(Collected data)
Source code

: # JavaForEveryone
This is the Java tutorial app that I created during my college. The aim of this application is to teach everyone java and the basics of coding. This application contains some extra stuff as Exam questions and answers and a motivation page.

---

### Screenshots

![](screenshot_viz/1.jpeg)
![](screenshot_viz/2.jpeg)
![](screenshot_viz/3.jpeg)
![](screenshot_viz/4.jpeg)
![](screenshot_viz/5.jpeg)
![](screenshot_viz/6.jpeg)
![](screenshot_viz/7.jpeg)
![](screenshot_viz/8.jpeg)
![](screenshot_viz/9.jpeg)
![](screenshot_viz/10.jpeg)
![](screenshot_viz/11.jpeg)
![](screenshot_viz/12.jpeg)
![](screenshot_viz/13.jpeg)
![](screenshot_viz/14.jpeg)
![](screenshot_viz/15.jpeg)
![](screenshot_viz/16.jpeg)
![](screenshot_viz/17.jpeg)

How to complete this task: Give back the complete data, each line unchanged.

Response:
Source code

: # JavaForEveryone
This is the Java tutorial app that I created during my college. The aim of this application is to teach everyone java and the basics of coding. This application contains some extra stuff as Exam questions and answers and a motivation page.

---

### Screenshots

![](screenshot_viz/1.jpeg)
![](screenshot_viz/2.jpeg)
![](screenshot_viz/3.jpeg)
![](screenshot_viz/4.jpeg)
![](screenshot_viz/5.jpeg)
![](screenshot_viz/6.jpeg)
![](screenshot_viz/7.jpeg)
![](screenshot_viz/8.jpeg)
![](screenshot_viz/9.jpeg)
![](screenshot_viz/10.jpeg)
![](screenshot_viz/11.jpeg)
![](screenshot_viz/12.jpeg)
![](screenshot_viz/13.jpeg)
![](screenshot_viz/14.jpeg)
![](screenshot_viz/15.jpeg)
![](screenshot_viz/16.jpeg)
![](screenshot_viz/17.jpeg)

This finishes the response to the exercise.